= Beginning of Section =

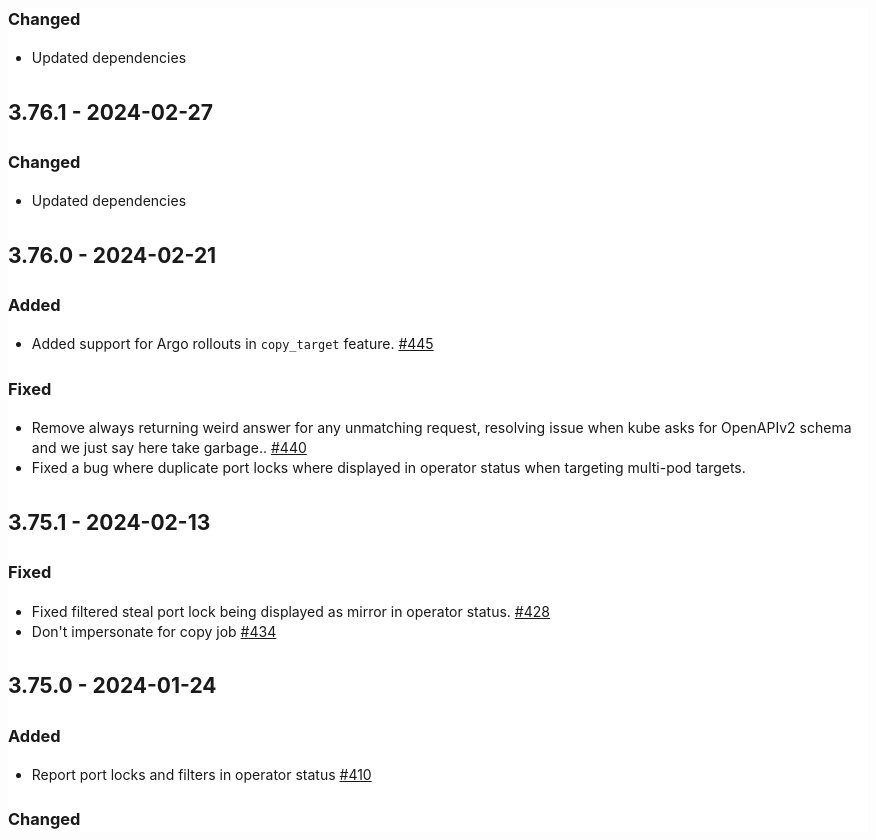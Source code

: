 
### Changed

- Updated dependencies


## 3.76.1 - 2024-02-27


### Changed

- Updated dependencies


## 3.76.0 - 2024-02-21


### Added

- Added support for Argo rollouts in `copy_target` feature.
  [#445](https://github.com/metalbear-co/operator/issues/445)


### Fixed

- Remove always returning weird answer for any unmatching request, resolving
  issue when kube asks for OpenAPIv2 schema and we just say here take garbage..
  [#440](https://github.com/metalbear-co/operator/issues/440)
- Fixed a bug where duplicate port locks where displayed in operator status
  when targeting multi-pod targets.


## 3.75.1 - 2024-02-13


### Fixed

- Fixed filtered steal port lock being displayed as mirror in operator status.
  [#428](https://github.com/metalbear-co/operator/issues/428)
- Don't impersonate for copy job
  [#434](https://github.com/metalbear-co/operator/issues/434)


## 3.75.0 - 2024-01-24


### Added

- Report port locks and filters in operator status
  [#410](https://github.com/metalbear-co/operator/issues/410)


### Changed

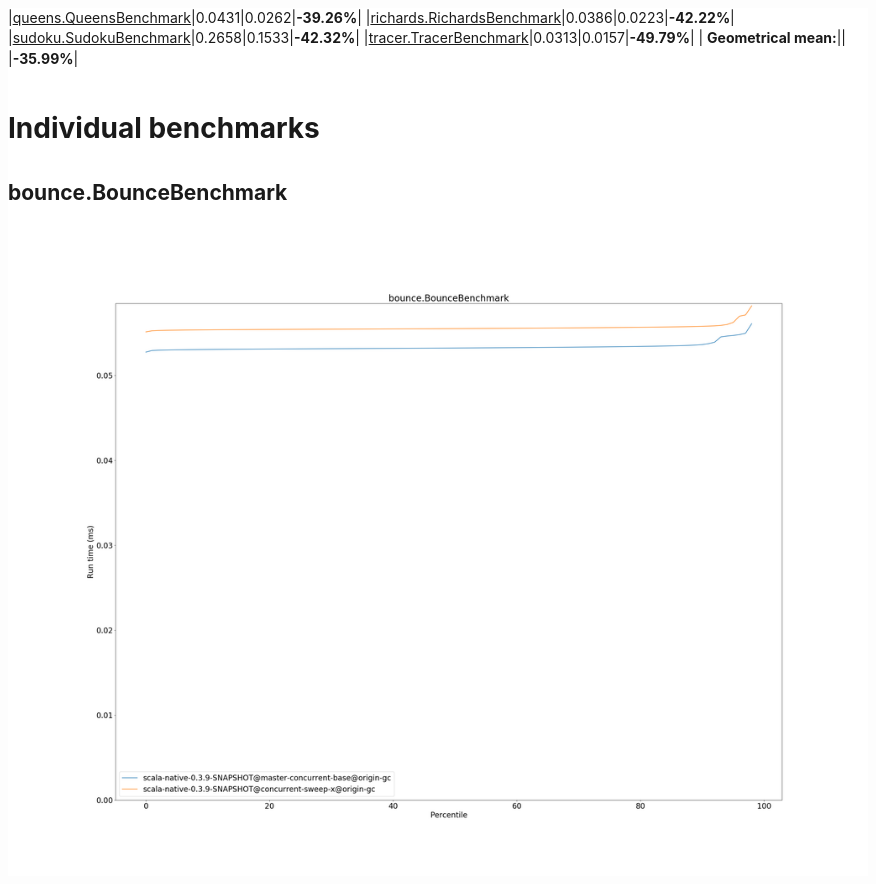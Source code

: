 |[queens.QueensBenchmark](#queensqueensbenchmark)|0.0431|0.0262|__-39.26%__|
|[richards.RichardsBenchmark](#richardsrichardsbenchmark)|0.0386|0.0223|__-42.22%__|
|[sudoku.SudokuBenchmark](#sudokusudokubenchmark)|0.2658|0.1533|__-42.32%__|
|[tracer.TracerBenchmark](#tracertracerbenchmark)|0.0313|0.0157|__-49.79%__|
| __Geometrical mean:__|| |__-35.99%__|
# Individual benchmarks
## bounce.BounceBenchmark
![Chart](percentile_bounce.BounceBenchmark.png)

= End of Section =

--- About this exercise ---
Extract every line from the records above that contains the word "github".

--- Written response ---
  [#445](https://github.com/metalbear-co/operator/issues/445)
  [#440](https://github.com/metalbear-co/operator/issues/440)
  [#428](https://github.com/metalbear-co/operator/issues/428)
  [#434](https://github.com/metalbear-co/operator/issues/434)
  [#410](https://github.com/metalbear-co/operator/issues/410)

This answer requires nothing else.